Omega-3 fatty acids are very beneficial in the treatment of allergies of all kinds in dogs. They work in the skin to help reduce the amount and effects of histamine and other chemicals that are produced in response to the allergen. Studies have shown that when omega-3 fatty acids are used in conjunction with other treatments such as anti-histamines, in many cases, the use of steroids may be decreased or even discontinued gradually, and under veterinary supervision. The omega-6’s have lubricating properties. The Arden Grange range includes krill; a fantastic source of the beneficial EPA and DHA Omega-3s. Very sensitive dogs may need an additional helping hand by means of a commercial supplement such as Lintbell’s YuMEGA Itchy Dog.

The Arden Grange diets contain a number of immune boosting natural supplements. These include the prebiotics FOS and MOS, which act as a food source for the friendly gut bacteria. It’s important to look after the digestive system in dogs with allergies because it is home to over 60% of the immune cells. The diets also include nucleotides which enhance metabolic function and have particular benefits to the digestive and immune systems. Nucleotides allow optimum levels of nutrients to be absorbed by the body by providing a larger surface area for absorption, as well as facilitating a more rapid cell replication in response to outside challenges such as allergens.

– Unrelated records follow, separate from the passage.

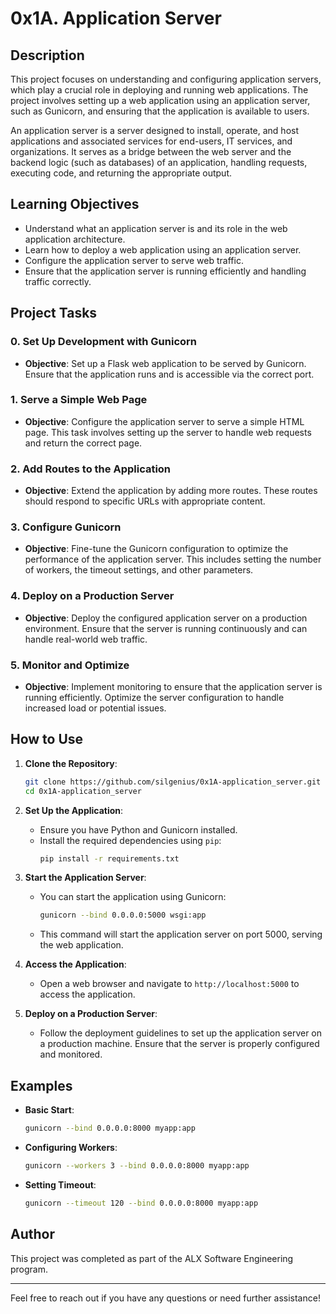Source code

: # 0x1A. Application Server

## Description

This project focuses on understanding and configuring application servers, which play a crucial role in deploying and running web applications. The project involves setting up a web application using an application server, such as Gunicorn, and ensuring that the application is available to users.

An application server is a server designed to install, operate, and host applications and associated services for end-users, IT services, and organizations. It serves as a bridge between the web server and the backend logic (such as databases) of an application, handling requests, executing code, and returning the appropriate output.

## Learning Objectives

- Understand what an application server is and its role in the web application architecture.
- Learn how to deploy a web application using an application server.
- Configure the application server to serve web traffic.
- Ensure that the application server is running efficiently and handling traffic correctly.

## Project Tasks

### 0. Set Up Development with Gunicorn

- **Objective**: Set up a Flask web application to be served by Gunicorn. Ensure that the application runs and is accessible via the correct port.

### 1. Serve a Simple Web Page

- **Objective**: Configure the application server to serve a simple HTML page. This task involves setting up the server to handle web requests and return the correct page.

### 2. Add Routes to the Application

- **Objective**: Extend the application by adding more routes. These routes should respond to specific URLs with appropriate content.

### 3. Configure Gunicorn

- **Objective**: Fine-tune the Gunicorn configuration to optimize the performance of the application server. This includes setting the number of workers, the timeout settings, and other parameters.

### 4. Deploy on a Production Server

- **Objective**: Deploy the configured application server on a production environment. Ensure that the server is running continuously and can handle real-world web traffic.

### 5. Monitor and Optimize

- **Objective**: Implement monitoring to ensure that the application server is running efficiently. Optimize the server configuration to handle increased load or potential issues.

## How to Use

1. **Clone the Repository**:
    ```bash
    git clone https://github.com/silgenius/0x1A-application_server.git
    cd 0x1A-application_server
    ```

2. **Set Up the Application**:
    - Ensure you have Python and Gunicorn installed.
    - Install the required dependencies using `pip`:
        ```bash
        pip install -r requirements.txt
        ```

3. **Start the Application Server**:
    - You can start the application using Gunicorn:
        ```bash
        gunicorn --bind 0.0.0.0:5000 wsgi:app
        ```
    - This command will start the application server on port 5000, serving the web application.

4. **Access the Application**:
    - Open a web browser and navigate to `http://localhost:5000` to access the application.

5. **Deploy on a Production Server**:
    - Follow the deployment guidelines to set up the application server on a production machine. Ensure that the server is properly configured and monitored.

## Examples

- **Basic Start**:
    ```bash
    gunicorn --bind 0.0.0.0:8000 myapp:app
    ```

- **Configuring Workers**:
    ```bash
    gunicorn --workers 3 --bind 0.0.0.0:8000 myapp:app
    ```

- **Setting Timeout**:
    ```bash
    gunicorn --timeout 120 --bind 0.0.0.0:8000 myapp:app
    ```

## Author

This project was completed as part of the ALX Software Engineering program.

---

Feel free to reach out if you have any questions or need further assistance!

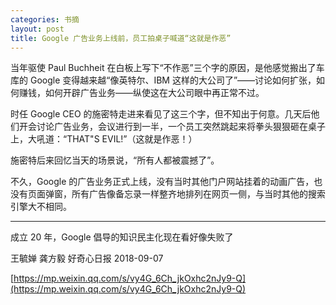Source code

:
```yaml
---
categories: 书摘
layout: post
title: Google 广告业务上线前，员工拍桌子喊道“这就是作恶”
---
```


当年驱使 Paul Buchheit 在白板上写下“不作恶”三个字的原因，是他感觉搬出了车库的 Google 变得越来越“像英特尔、IBM 这样的大公司了”——讨论如何扩张，如何赚钱，如何开辟广告业务——纵使这在大公司眼中再正常不过。

时任 Google CEO 的施密特走进来看见了这三个字，但不知出于何意。几天后他们开会讨论广告业务，会议进行到一半，一个员工突然跳起来将拳头狠狠砸在桌子上，大吼道：“THAT"S EVIL!”（这就是作恶！）

施密特后来回忆当天的场景说，“所有人都被震撼了”。

不久，Google 的广告业务正式上线，没有当时其他门户网站挂着的动画广告，也没有页面弹窗，所有广告像备忘录一样整齐地排列在网页一侧，与当时其他的搜索引擎大不相同。

---

成立 20 年，Google 倡导的知识民主化现在看好像失败了

王毓婵 龚方毅  好奇心日报  2018-09-07

[https://mp.weixin.qq.com/s/vy4G_6Ch_jkOxhc2nJy9-Q](https://mp.weixin.qq.com/s/vy4G_6Ch_jkOxhc2nJy9-Q)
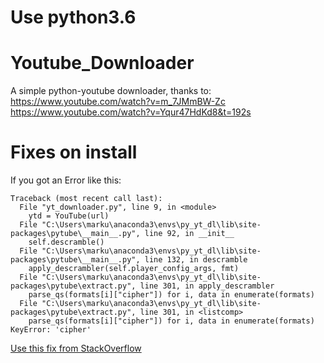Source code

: # Use python3.6



# Youtube_Downloader
A simple python-youtube downloader, thanks to:
https://www.youtube.com/watch?v=m_7JMmBW-Zc
https://www.youtube.com/watch?v=Yqur47HdKd8&t=192s


# Fixes on install

If you got an Error like this:

```
Traceback (most recent call last):
  File "yt_downloader.py", line 9, in <module>
    ytd = YouTube(url)
  File "C:\Users\marku\anaconda3\envs\py_yt_dl\lib\site-packages\pytube\__main__.py", line 92, in __init__
    self.descramble()
  File "C:\Users\marku\anaconda3\envs\py_yt_dl\lib\site-packages\pytube\__main__.py", line 132, in descramble
    apply_descrambler(self.player_config_args, fmt)
  File "C:\Users\marku\anaconda3\envs\py_yt_dl\lib\site-packages\pytube\extract.py", line 301, in apply_descrambler
    parse_qs(formats[i]["cipher"]) for i, data in enumerate(formats)
  File "C:\Users\marku\anaconda3\envs\py_yt_dl\lib\site-packages\pytube\extract.py", line 301, in <listcomp>
    parse_qs(formats[i]["cipher"]) for i, data in enumerate(formats)
KeyError: 'cipher'
```

[Use this fix from StackOverflow  ](https://stackoverflow.com/questions/62098925/why-my-youtube-video-downloader-only-downloads-some-videos-and-for-other-videos)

You may note that the Arden Grange sensitive diet mentioned in this article includes chicken oil and chicken digest, even though it is a fish based product. These ingredients are non-allergenic as the oil has been refined to remove large protein molecules, and the digest is hydrolysed and not present at a very high level. They are rarely associated with adverse food reactions in dogs.

In order to further support the immune system, dogs with allergies may benefit from a probiotic supplement. Although we include prebiotics in our food, the extrusion process renders probiotics, which are live organisms – and a “dose” of the friendly flora themselves, far less effective. Live yoghurt is popular but a huge dose is needed to replenish the depressed bowel flora in a dog’s gut and with a fair proportion of the canine population having some degree of lactose intolerance, it’s safer to use a non-dairy product formulated specially for dogs such as Lintbell’s YuDIGEST.

Please note that this information has been written with the potentially reactive dog in mind. Many dogs are able to successfully digest and metabolise a variety of different ingredients.

As a responsible and ethical company, Arden Grange fully appreciates the caution that must be taken when discussing the potential benefits of nutritional supplements. It is against the law to make medical claims. Whilst these ingredients are safe and natural, and may be beneficial to some of the cats and dogs fed on Arden Grange, we must highlight that their inclusion is not a substitute for veterinary intervention in the case of a sick animal.